Available records Start Marker
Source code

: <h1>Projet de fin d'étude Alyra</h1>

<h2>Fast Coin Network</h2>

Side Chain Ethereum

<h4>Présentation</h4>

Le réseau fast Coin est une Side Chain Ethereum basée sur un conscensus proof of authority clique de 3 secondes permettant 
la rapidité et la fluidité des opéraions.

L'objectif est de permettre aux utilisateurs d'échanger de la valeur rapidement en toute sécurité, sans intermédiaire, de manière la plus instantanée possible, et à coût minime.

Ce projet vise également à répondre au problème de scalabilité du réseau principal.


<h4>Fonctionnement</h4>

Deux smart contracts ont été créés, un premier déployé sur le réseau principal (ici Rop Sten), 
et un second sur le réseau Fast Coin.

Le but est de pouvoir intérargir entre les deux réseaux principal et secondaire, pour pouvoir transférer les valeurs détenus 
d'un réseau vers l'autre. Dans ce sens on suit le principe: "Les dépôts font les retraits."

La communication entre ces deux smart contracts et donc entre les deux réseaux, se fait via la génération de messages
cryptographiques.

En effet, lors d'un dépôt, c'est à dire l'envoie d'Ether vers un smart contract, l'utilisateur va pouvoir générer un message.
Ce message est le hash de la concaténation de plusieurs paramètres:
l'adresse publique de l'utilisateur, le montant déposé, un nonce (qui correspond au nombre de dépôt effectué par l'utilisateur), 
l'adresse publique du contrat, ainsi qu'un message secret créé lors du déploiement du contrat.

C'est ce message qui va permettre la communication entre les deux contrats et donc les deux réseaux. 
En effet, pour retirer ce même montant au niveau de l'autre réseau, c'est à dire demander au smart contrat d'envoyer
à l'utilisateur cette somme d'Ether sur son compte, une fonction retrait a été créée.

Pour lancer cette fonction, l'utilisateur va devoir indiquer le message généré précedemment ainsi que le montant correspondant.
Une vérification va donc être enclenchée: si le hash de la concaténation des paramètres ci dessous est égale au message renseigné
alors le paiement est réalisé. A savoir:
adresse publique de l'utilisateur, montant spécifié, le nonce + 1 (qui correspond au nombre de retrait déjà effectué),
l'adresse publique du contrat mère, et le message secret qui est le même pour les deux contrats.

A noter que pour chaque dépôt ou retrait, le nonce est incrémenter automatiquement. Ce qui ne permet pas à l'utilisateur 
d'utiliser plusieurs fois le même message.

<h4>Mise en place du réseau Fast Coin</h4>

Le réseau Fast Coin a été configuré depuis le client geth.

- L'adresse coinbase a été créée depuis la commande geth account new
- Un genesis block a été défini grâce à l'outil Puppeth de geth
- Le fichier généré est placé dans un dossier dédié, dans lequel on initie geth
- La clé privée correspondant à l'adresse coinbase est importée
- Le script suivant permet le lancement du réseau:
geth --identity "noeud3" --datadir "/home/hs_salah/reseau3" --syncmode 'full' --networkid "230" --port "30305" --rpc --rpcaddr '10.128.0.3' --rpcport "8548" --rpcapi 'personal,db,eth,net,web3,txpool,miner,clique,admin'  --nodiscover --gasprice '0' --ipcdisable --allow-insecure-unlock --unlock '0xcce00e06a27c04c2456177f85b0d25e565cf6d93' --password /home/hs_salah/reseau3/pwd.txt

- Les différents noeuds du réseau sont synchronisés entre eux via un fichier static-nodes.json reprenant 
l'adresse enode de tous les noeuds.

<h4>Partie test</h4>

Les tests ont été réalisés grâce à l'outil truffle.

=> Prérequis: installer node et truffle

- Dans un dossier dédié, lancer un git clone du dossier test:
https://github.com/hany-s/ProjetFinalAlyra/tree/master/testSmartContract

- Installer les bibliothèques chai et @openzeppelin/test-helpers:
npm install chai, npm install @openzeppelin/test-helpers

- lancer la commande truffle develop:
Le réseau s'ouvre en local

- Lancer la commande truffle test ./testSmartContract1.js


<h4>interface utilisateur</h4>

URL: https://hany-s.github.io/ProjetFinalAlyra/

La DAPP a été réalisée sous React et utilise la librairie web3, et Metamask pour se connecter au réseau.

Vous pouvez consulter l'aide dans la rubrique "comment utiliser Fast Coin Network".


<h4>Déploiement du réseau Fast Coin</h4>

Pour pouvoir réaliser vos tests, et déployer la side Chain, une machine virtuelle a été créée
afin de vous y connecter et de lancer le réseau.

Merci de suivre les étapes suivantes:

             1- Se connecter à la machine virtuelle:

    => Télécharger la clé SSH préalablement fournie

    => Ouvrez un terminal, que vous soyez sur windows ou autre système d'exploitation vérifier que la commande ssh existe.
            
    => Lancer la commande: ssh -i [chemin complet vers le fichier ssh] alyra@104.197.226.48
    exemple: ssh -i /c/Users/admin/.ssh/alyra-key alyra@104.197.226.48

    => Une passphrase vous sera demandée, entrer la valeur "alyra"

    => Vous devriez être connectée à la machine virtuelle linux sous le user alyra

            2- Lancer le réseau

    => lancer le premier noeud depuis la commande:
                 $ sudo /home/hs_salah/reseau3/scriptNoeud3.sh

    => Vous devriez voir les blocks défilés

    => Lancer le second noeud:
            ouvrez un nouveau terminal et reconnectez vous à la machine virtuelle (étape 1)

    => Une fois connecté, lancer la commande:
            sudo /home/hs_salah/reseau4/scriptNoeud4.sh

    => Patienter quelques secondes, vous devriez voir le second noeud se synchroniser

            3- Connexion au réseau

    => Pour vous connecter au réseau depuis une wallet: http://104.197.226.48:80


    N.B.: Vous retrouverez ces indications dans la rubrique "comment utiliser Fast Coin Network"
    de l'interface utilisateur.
Available records End Marker
▶ Assigned task
Search the entries for the word "contrats" and copy every line that holds it.

▶ Finished task
C'est ce message qui va permettre la communication entre les deux contrats et donc les deux réseaux. 
l'adresse publique du contrat mère, et le message secret qui est le même pour les deux contrats.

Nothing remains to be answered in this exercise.